The completed Hall of Fame building would include personal mementoes such as original player jerseys, and running videos of the player’s best performances on the fields. “The idea is to, No. 1, inspire kids who want to play football,” Prinssen said. “You bring tourists through and high school kids, and say, ‘Look at this guy, he did this and this and this.’”

 

Students at Jessamine County high schools would also benefit from the stadium. That’s why the Jessamine County Board of Education is interested in the project: its sports program directors would love to move their games to a new stadium complete with artificial turf.

 

If the group can raise enough for artificial turf — that alone would cost about $.5 million — but it would later save inevitable costs of repairing natural-grass fields after games, Prinssen said. If they go that route, artificial turf must be laid before the rest of the structure.

 

“The process for putting one of these is not easy.

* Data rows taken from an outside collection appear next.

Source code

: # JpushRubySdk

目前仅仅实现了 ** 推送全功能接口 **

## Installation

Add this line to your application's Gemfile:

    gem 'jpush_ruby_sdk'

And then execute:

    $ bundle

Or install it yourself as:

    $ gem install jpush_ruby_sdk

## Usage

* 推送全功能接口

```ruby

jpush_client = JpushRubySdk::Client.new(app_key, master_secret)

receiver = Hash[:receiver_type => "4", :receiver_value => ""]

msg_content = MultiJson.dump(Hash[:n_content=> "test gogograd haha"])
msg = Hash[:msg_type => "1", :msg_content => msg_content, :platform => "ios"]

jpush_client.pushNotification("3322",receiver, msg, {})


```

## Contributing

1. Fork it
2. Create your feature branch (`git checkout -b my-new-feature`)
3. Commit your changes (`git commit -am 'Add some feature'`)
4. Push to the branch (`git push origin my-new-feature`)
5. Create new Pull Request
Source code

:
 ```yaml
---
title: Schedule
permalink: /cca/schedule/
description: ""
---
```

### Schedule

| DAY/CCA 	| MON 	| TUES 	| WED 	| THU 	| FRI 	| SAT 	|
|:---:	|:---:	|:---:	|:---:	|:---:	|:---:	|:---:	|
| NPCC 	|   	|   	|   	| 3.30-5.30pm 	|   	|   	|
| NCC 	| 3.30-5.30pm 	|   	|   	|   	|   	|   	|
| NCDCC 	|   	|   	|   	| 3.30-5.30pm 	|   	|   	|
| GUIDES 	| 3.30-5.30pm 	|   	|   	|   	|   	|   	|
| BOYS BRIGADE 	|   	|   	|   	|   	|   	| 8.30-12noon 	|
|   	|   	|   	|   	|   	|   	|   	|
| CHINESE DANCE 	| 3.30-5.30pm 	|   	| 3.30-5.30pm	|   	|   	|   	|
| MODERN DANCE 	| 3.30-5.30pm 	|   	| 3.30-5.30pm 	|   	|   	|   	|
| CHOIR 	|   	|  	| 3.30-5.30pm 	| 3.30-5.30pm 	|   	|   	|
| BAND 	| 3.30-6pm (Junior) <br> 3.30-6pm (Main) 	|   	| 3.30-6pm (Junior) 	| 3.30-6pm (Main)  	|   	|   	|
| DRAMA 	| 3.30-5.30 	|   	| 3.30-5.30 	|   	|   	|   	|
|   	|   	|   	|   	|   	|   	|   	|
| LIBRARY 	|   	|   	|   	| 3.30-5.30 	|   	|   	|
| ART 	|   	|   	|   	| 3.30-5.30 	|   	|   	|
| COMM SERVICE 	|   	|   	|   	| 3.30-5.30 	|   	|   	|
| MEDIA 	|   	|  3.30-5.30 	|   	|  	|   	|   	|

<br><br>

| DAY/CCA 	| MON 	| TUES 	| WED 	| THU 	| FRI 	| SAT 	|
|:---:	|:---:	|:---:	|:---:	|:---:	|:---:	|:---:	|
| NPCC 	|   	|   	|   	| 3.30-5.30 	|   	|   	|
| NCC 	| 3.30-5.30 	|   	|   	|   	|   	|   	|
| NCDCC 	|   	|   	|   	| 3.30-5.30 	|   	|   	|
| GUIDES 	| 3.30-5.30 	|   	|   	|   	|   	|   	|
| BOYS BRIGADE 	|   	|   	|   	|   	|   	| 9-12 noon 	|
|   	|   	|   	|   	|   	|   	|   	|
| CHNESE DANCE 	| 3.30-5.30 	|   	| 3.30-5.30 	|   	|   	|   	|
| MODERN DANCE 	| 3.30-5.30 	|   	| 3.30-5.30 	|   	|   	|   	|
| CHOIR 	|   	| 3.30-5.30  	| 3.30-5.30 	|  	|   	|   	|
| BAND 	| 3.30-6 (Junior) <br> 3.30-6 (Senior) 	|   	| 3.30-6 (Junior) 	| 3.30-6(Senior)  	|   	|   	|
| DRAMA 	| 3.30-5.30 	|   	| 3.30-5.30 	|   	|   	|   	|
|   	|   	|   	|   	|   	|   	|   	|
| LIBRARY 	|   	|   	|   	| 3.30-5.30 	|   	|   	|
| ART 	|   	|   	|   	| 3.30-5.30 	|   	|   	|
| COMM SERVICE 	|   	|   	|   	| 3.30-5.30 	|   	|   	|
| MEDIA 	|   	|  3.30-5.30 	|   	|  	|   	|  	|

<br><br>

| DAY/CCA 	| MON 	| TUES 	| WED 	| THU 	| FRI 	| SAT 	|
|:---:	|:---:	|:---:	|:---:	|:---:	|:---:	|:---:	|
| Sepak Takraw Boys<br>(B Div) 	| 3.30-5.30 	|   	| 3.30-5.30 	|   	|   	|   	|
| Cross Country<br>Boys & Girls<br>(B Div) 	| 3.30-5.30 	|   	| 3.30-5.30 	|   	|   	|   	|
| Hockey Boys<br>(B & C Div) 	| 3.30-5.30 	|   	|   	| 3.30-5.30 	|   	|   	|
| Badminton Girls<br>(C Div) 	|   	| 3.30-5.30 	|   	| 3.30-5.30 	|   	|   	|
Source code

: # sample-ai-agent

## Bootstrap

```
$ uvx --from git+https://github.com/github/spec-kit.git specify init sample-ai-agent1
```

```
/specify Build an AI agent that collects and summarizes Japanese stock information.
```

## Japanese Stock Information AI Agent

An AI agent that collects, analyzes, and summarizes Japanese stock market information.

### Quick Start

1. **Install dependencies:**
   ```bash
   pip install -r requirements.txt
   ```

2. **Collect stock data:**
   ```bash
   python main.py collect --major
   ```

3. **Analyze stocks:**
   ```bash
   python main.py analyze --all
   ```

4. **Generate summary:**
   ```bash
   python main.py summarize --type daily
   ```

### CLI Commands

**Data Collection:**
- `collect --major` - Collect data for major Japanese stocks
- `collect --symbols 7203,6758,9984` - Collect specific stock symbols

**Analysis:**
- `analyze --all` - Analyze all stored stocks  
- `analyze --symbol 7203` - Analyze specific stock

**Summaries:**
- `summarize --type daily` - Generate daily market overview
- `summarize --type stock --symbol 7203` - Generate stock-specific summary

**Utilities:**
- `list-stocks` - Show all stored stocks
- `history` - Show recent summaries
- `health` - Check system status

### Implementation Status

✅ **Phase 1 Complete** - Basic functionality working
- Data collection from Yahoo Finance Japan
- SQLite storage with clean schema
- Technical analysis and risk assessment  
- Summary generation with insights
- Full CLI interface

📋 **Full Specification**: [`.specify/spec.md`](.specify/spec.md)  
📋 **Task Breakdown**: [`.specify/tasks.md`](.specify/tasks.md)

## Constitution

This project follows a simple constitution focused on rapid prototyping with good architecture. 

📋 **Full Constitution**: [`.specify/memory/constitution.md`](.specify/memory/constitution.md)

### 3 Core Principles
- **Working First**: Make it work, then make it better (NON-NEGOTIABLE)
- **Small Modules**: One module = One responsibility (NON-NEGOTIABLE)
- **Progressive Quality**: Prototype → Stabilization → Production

You have to have the right drainage because the water’s got to go someplace; you can’t let it sit on top. There’s a lot of equipment moving in and out.”

 

Board members are still discussing whether to make the field wide enough for field hockey and rugby games, Prinssen said. Yet a stadium of any size must be built on solid support.

 

“This is groundbreaking,” Minnifield continued. “This is something that a lot of communities probably is going to gravitate to because, you know, all your great football players are not going to end up in [the Pro Football Hall of Fame in] Canton, Ohio.”

 

In fact, of all Kentucky’s hundreds of college and professional football players, only five have reached that Hall of Fame’s rankings. Such players must have enormous name recognition beyond their game performances, he said.

 

“This gives us the opportunity to celebrate all our great players, you know, like Babe Parilli,” Minnifeld said, referring to the former UK starting quarterback who was a first-round NFL draft choice and played for 18 years but hasn’t made any other pro hall of fame.

 

Others include this year’s five newest inductees, who join 51 Kentucky-related players inducted since 2003. On Friday the organization announced those newcomers: Lander “Coy” Bacon, Chad Bratzke, Irv Good, Roman Oben and Otis Wilson, a former linebacker for the Chicago Bears who also gave a statement at the Louisville event.

 

“We’ve had countless numbers of great players,” Minnifield continued. “And the only way that this next generation will know that these guys are great players is to have a place like the Kentucky Pro Football Hall of Fame. … Football is a huge part of our culture and our life. From college to the NFL, it plays an unbelievable role. It’s such a big part of our life that our universities is able to perform their mission because of their football program.”